• Record excerpts:
"""
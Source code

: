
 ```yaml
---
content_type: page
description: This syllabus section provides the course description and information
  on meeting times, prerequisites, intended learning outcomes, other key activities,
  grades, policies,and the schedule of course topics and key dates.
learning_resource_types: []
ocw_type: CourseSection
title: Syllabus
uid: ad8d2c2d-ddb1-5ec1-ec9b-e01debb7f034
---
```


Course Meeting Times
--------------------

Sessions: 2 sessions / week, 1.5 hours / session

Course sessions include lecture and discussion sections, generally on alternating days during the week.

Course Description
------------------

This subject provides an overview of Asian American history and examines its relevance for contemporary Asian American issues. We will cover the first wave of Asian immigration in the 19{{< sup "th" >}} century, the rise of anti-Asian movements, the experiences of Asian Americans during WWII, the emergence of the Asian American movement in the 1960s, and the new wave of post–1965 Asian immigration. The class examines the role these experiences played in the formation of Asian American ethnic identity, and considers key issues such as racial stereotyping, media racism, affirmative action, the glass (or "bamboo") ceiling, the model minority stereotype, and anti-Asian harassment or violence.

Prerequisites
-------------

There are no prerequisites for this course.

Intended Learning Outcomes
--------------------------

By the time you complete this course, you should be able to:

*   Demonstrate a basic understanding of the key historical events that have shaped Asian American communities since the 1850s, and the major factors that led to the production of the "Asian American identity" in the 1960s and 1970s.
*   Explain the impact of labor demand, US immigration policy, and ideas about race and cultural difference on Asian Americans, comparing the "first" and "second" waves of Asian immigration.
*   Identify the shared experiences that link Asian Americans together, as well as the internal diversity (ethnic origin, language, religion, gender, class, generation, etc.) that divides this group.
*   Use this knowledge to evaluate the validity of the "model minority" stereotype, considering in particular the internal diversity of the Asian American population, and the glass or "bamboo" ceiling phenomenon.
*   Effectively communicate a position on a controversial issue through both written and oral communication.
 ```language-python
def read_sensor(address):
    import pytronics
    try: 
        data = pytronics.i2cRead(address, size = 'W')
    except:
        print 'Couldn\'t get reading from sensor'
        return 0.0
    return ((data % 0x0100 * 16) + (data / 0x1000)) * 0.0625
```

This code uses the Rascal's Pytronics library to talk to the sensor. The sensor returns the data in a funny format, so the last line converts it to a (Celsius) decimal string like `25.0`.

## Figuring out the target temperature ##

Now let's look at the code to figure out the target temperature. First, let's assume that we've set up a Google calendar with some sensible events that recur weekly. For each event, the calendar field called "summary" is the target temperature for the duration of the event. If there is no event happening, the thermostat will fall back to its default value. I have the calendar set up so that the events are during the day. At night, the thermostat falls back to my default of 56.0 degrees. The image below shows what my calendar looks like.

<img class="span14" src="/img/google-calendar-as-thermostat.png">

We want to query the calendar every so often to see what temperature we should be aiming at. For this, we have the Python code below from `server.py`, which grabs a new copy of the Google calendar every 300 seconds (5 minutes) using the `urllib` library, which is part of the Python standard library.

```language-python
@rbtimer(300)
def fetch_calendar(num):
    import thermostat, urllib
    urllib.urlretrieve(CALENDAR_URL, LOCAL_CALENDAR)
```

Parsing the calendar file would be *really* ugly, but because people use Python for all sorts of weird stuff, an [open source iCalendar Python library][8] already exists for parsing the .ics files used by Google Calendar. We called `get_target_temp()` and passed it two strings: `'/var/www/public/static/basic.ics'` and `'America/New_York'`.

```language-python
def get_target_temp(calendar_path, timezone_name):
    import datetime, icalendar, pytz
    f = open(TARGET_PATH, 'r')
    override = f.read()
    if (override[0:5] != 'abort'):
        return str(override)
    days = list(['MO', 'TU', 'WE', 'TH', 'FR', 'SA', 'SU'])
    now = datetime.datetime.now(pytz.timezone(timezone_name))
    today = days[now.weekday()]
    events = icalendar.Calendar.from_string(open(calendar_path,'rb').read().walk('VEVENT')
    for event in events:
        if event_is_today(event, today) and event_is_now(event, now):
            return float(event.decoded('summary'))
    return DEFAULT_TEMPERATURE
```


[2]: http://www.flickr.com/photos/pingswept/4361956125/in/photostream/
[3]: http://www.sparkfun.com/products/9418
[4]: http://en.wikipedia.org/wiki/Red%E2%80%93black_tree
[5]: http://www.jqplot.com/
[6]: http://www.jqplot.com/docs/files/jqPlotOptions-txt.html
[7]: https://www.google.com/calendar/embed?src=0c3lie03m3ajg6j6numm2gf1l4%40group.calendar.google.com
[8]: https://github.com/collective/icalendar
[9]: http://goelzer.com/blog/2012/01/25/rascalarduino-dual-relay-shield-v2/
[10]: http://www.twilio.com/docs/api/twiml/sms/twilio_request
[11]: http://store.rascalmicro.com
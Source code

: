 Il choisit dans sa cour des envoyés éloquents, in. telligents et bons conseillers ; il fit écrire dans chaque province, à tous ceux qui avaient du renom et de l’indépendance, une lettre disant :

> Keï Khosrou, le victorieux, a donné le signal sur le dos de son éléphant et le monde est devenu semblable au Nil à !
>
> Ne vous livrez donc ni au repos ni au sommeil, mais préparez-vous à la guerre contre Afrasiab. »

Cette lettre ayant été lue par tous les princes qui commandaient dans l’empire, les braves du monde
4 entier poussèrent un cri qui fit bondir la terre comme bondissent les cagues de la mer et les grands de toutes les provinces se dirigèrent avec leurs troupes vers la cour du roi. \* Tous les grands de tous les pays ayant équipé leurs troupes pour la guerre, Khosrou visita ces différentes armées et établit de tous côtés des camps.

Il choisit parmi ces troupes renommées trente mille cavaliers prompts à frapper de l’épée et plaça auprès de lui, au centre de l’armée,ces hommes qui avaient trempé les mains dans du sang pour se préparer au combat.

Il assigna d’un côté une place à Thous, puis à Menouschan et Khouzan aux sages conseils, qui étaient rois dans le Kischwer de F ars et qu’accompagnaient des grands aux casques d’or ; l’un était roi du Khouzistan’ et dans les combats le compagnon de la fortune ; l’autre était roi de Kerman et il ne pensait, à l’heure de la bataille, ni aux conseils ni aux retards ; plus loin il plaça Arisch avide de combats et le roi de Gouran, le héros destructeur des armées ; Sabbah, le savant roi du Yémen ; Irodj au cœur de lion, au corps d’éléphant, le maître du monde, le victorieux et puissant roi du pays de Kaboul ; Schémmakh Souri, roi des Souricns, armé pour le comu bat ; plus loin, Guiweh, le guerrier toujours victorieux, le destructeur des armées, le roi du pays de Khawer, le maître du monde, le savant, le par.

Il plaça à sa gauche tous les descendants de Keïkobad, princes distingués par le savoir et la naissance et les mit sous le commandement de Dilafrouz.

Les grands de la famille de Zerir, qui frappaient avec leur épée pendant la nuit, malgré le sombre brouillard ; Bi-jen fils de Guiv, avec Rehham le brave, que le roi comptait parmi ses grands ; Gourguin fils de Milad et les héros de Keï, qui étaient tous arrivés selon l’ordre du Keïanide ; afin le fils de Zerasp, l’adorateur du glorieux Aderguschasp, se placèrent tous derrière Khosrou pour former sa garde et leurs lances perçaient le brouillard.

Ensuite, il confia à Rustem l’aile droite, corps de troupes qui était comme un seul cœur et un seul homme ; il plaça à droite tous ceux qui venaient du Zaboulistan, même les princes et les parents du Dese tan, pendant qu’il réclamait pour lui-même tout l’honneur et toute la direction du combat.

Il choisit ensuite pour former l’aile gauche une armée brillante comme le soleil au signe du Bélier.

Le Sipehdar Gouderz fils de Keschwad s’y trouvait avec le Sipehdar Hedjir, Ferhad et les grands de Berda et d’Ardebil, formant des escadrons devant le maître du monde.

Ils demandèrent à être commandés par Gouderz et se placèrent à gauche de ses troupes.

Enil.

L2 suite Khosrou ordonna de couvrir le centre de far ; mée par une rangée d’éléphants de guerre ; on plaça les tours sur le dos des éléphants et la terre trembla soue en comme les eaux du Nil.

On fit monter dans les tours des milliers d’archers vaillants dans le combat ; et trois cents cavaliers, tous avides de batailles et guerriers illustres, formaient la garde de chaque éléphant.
"""
• Work item: The answer must be a single number: the count of lines in the entries above that contain "choisit".

• Result for this exercise: 3